Importantly, the value of $a_\mu^\mathrm{HLO}$ is expected to decrease with the inclusion of neglected disconnected diagrams.

Discussion and Implications

This work establishes that lattice QCD is able to access $a_\mu^\mathrm{HLO}$ at a precision of around 12%, with statistical and systematic controls sufficient for a meaningful comparison to other (model-dependent) determinations. The implementation of partially twisted boundary conditions and high-statistics CLS ensembles significantly mitigate discretization and finite-volume artifacts. The nontrivial chiral behavior, especially near the physical pion mass, demonstrates that naive extrapolation schemes are inadequate. The result that the inclusion of the strange quark (even partially quenched) drives $a_\mu^\mathrm{HLO}$ upward by approximately 14% is consistent with theoretical expectations.

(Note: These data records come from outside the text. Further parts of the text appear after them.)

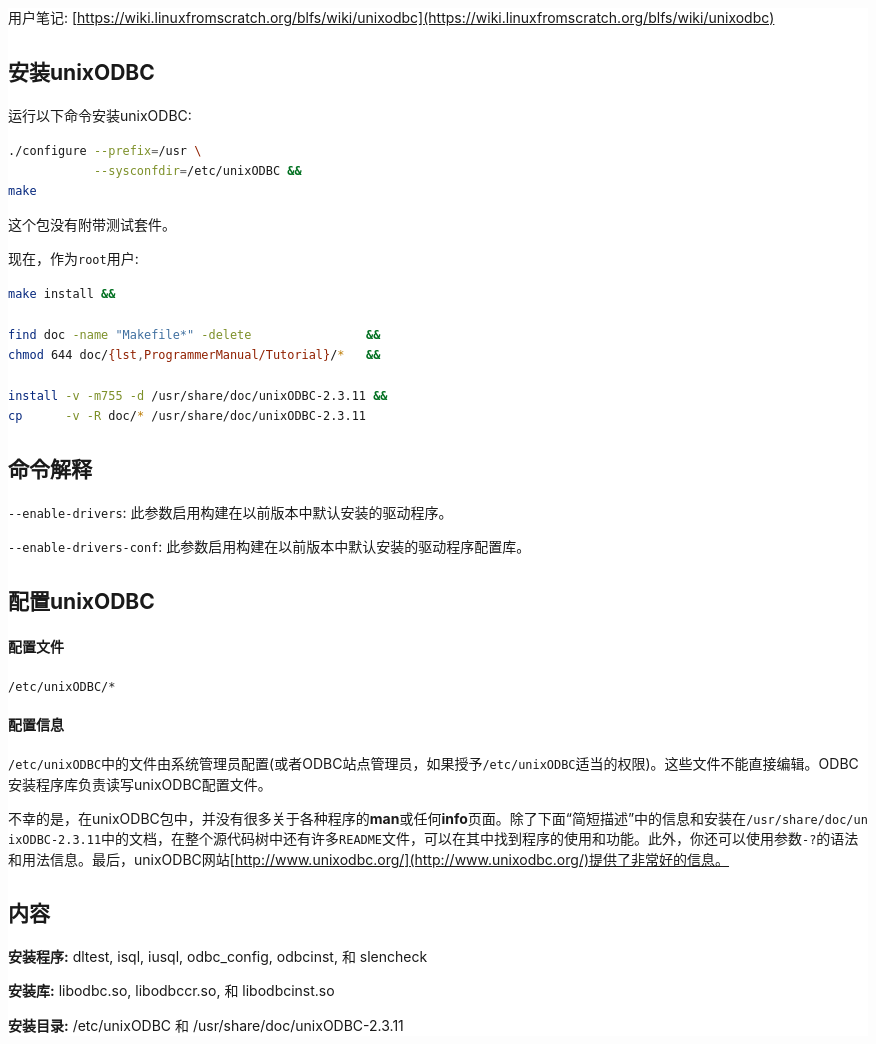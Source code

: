 用户笔记: [https://wiki.linuxfromscratch.org/blfs/wiki/unixodbc](https://wiki.linuxfromscratch.org/blfs/wiki/unixodbc)

安装unixODBC
------------------------

运行以下命令安装unixODBC:

```bash
./configure --prefix=/usr \
            --sysconfdir=/etc/unixODBC &&
make
```

这个包没有附带测试套件。

现在，作为`root`用户:

```bash
make install &&

find doc -name "Makefile*" -delete                &&
chmod 644 doc/{lst,ProgrammerManual/Tutorial}/*   &&

install -v -m755 -d /usr/share/doc/unixODBC-2.3.11 &&
cp      -v -R doc/* /usr/share/doc/unixODBC-2.3.11
```

命令解释
--------------------

`--enable-drivers`: 此参数启用构建在以前版本中默认安装的驱动程序。

`--enable-drivers-conf`: 此参数启用构建在以前版本中默认安装的驱动程序配置库。

配置unixODBC
--------------------

#### 配置文件

`/etc/unixODBC/*`

#### 配置信息

`/etc/unixODBC`中的文件由系统管理员配置(或者ODBC站点管理员，如果授予`/etc/unixODBC`适当的权限)。这些文件不能直接编辑。ODBC安装程序库负责读写unixODBC配置文件。

不幸的是，在unixODBC包中，并没有很多关于各种程序的**man**或任何**info**页面。除了下面“简短描述”中的信息和安装在`/usr/share/doc/unixODBC-2.3.11`中的文档，在整个源代码树中还有许多`README`文件，可以在其中找到程序的使用和功能。此外，你还可以使用参数`-?`的语法和用法信息。最后，unixODBC网站[http://www.unixodbc.org/](http://www.unixodbc.org/)提供了非常好的信息。

内容
--------

**安装程序:** dltest, isql, iusql, odbc_config, odbcinst, 和 slencheck

**安装库:** libodbc.so, libodbccr.so, 和 libodbcinst.so

**安装目录:** /etc/unixODBC 和 /usr/share/doc/unixODBC-2.3.11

From a theoretical perspective, the approach offers a path towards systematic improvement—finer lattice spacings, increased statistics (particularly at small $m_\pi$), and ultimately the inclusion of fully unquenched strange and charm quarks—each iteration bringing full ab initio SM calculations ever closer to experimental precision. The ability to directly compute hadronic contributions crucially impacts the search for new physics, as claims of discrepancies between experiment and theory become less susceptible to uncertainties inherent to hadronic models or input data.

Future Prospects

Further reduction of uncertainties will require:

• Simulations with lighter pions, at physical quark masses.
• Control over all sources of systematics, notably full treatment of disconnected diagrams.
• Dynamical inclusion of strange and charm quarks.

Progress in these domains may not only provide a SM prediction for $a_\mu$ at the level demanded by upcoming experimental efforts but will also be pivotal in clarifying whether the persistent experimental tension signals new physics outside the SM.

Conclusion

The lattice QCD determination of the leading hadronic vacuum polarization contribution to the muon anomalous magnetic moment is approaching phenomenological relevance. Improvements in statistical sampling, boundary condition techniques, and systematic control underscore the viability of the approach. Ultimate precision, and hence definitive theoretical predictions for $a_\mu$, will depend on ongoing efforts to address the remaining systematic effects—especially those from lighter quark masses, disconnected diagrams, and additional dynamical quark flavors. This work thus forms a substantial step toward an ab initio SM calculation necessary for utilizing the muon $g-2$ as a probe for physics beyond the Standard Model.